### [REQUIREMENT]
Take every line containing "another" out of the records.

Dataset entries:
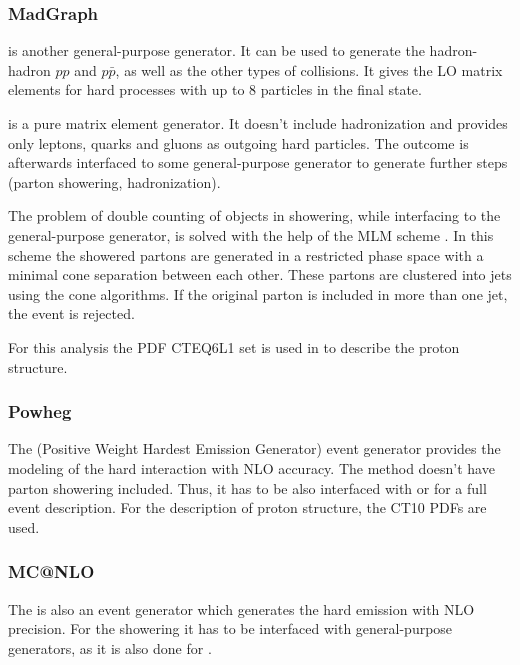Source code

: \subsubsection{MadGraph}

\MG\cite{Alwall:2011uj} is another general-purpose generator. It can be used to generate the hadron-hadron $pp$ and $p\bar{p}$, as well as the other types of collisions.
It gives the LO matrix elements for hard processes with up to 8 particles in the final state. 

\MG is a pure matrix element generator. It doesn't include hadronization and provides only leptons, quarks and gluons as outgoing hard particles. 
The outcome is afterwards interfaced to some general-purpose generator to generate further steps (parton showering, hadronization). 

The problem of double counting of objects in showering, while interfacing \MG to the general-purpose generator, is solved with the help of the 
MLM scheme \cite{Mrenna:2003if}. In this scheme the showered partons are generated in a restricted phase space with a minimal cone separation
between each other. These partons are clustered into jets using the cone algorithms. If the original parton is included in more than one jet,
the event is rejected.

For this analysis the PDF CTEQ6L1 set \cite{Pumplin:2002vw} is used in \MG to describe the proton structure.

\subsubsection{Powheg}

The \Powheg (Positive Weight Hardest Emission Generator) event generator \cite{Frixione:2007vw} provides the modeling of the hard interaction 
with NLO accuracy. The \Powheg method doesn't have parton showering included. Thus, it has to be also interfaced with \PYTHIA or
\HERWIG for a full event description. For the description of proton structure, the CT10 \cite{Lai:2010vv} PDFs are used.

\subsubsection{MC@NLO}

The \MCNLO \cite{Frixione:2002ik} is also an event generator which generates the hard emission with NLO precision. For the showering
it has to be interfaced with general-purpose generators, as it is also done for \Powheg. 

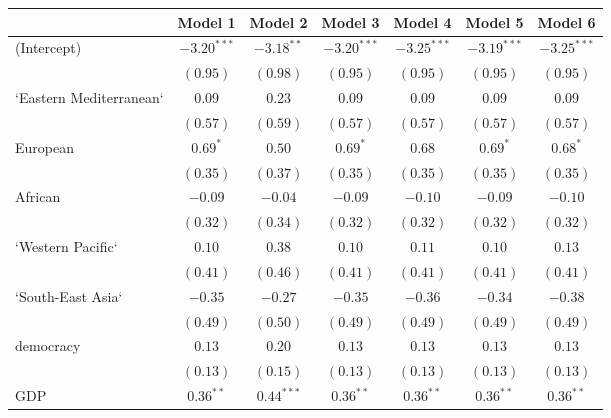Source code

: 
\begin{table}[!h]
\begin{center}
\begin{tabular}{l c c c c c c }
\toprule
 & Model 1 & Model 2 & Model 3 & Model 4 & Model 5 & Model 6 \\
\midrule
(Intercept)             & $-3.20^{***}$ & $-3.18^{**}$ & $-3.20^{***}$ & $-3.25^{***}$ & $-3.19^{***}$ & $-3.25^{***}$ \\
                        & $(0.95)$      & $(0.98)$     & $(0.95)$      & $(0.95)$      & $(0.95)$      & $(0.95)$      \\
`Eastern Mediterranean` & $0.09$        & $0.23$       & $0.09$        & $0.09$        & $0.09$        & $0.09$        \\
                        & $(0.57)$      & $(0.59)$     & $(0.57)$      & $(0.57)$      & $(0.57)$      & $(0.57)$      \\
European                & $0.69^{*}$    & $0.50$       & $0.69^{*}$    & $0.68$        & $0.69^{*}$    & $0.68^{*}$    \\
                        & $(0.35)$      & $(0.37)$     & $(0.35)$      & $(0.35)$      & $(0.35)$      & $(0.35)$      \\
African                 & $-0.09$       & $-0.04$      & $-0.09$       & $-0.10$       & $-0.09$       & $-0.10$       \\
                        & $(0.32)$      & $(0.34)$     & $(0.32)$      & $(0.32)$      & $(0.32)$      & $(0.32)$      \\
`Western Pacific`       & $0.10$        & $0.38$       & $0.10$        & $0.11$        & $0.10$        & $0.13$        \\
                        & $(0.41)$      & $(0.46)$     & $(0.41)$      & $(0.41)$      & $(0.41)$      & $(0.41)$      \\
`South-East Asia`       & $-0.35$       & $-0.27$      & $-0.35$       & $-0.36$       & $-0.34$       & $-0.38$       \\
                        & $(0.49)$      & $(0.50)$     & $(0.49)$      & $(0.49)$      & $(0.49)$      & $(0.49)$      \\
democracy               & $0.13$        & $0.20$       & $0.13$        & $0.13$        & $0.13$        & $0.13$        \\
                        & $(0.13)$      & $(0.15)$     & $(0.13)$      & $(0.13)$      & $(0.13)$      & $(0.13)$      \\
GDP                     & $0.36^{**}$   & $0.44^{***}$ & $0.36^{**}$   & $0.36^{**}$   & $0.36^{**}$   & $0.36^{**}$   \\

\end{tabular}
\end{center}
\end{table}
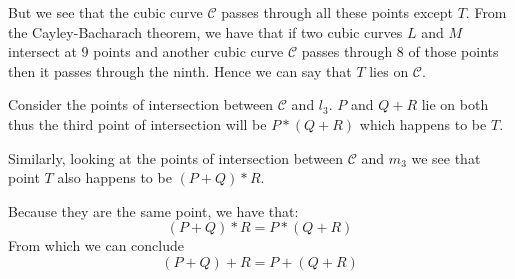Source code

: \documentclass{report}
\begin{document}
  But we see that the cubic curve $\mathcal{C}$ passes through all these points except $T$.
  From the Cayley-Bacharach theorem, we have that if two cubic curves $L$ and $M$ intersect at 9 points and another cubic curve $\mathcal{C}$ passes through 8 of those points then it passes through the ninth.
  Hence we can say that $T$ lies on $\mathcal{C}$.
  
  \noindent
  Consider the points of intersection between $\mathcal{C}$ and $l_3$.
  $P$ and $Q+R$ lie on both thus the third point of intersection will be $P*(Q+R)$ which happens to be $T$.

  \noindent
  Similarly, looking at the  points of intersection between $\mathcal{C}$ and $m_3$ we see that point $T$ also happens to be $(P+Q)*R$.

  \noindent
  Because they are the same point, we have that:
  \[(P+Q)*R = P*(Q+R)\]
  From which we can conclude
  \[(P+Q)+R = P+(Q+R)\]
\end{document}
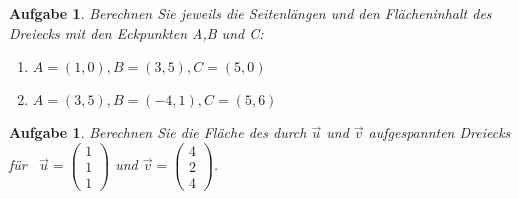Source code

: \documentclass[12pt]{article}
\newtheorem{exercise}[satz]{Aufgabe}
\begin{document}
\vspace{0.1cm} 
   

\begin{exercise}
  Berechnen Sie jeweils die Seitenl\"angen und den Fl\"acheninhalt des Dreiecks mit den Eckpunkten A,B und C:
    \begin{enumerate}
      \item[(a)] $A=(1,0),B=(3,5),C=(5,0)$
      \item[(b)] $A=(3,5),B=(-4,1),C=(5,6)$
    \end{enumerate}
\end{exercise}

\vspace{0.1cm} 

\begin{exercise}
  Berechnen Sie die Fl\"ache des durch $\vec{u}$ und $\vec{v}$ aufgespannten Dreiecks f\"ur \,
  $\vec{u}=\left(\begin{array}{r} 1 \\ 1 \\ 1 \end{array}\right)$ und
  $\vec{v}=\left(\begin{array}{r} 4 \\ 2 \\ 4 \end{array}\right)$.
\end{exercise}
   
 
   
\end{document}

### [ANSWER FOR THE TASK]
\MG\cite{Alwall:2011uj} is another general-purpose generator. It can be used to generate the hadron-hadron $pp$ and $p\bar{p}$, as well as the other types of collisions.
  From the Cayley-Bacharach theorem, we have that if two cubic curves $L$ and $M$ intersect at 9 points and another cubic curve $\mathcal{C}$ passes through 8 of those points then it passes through the ninth.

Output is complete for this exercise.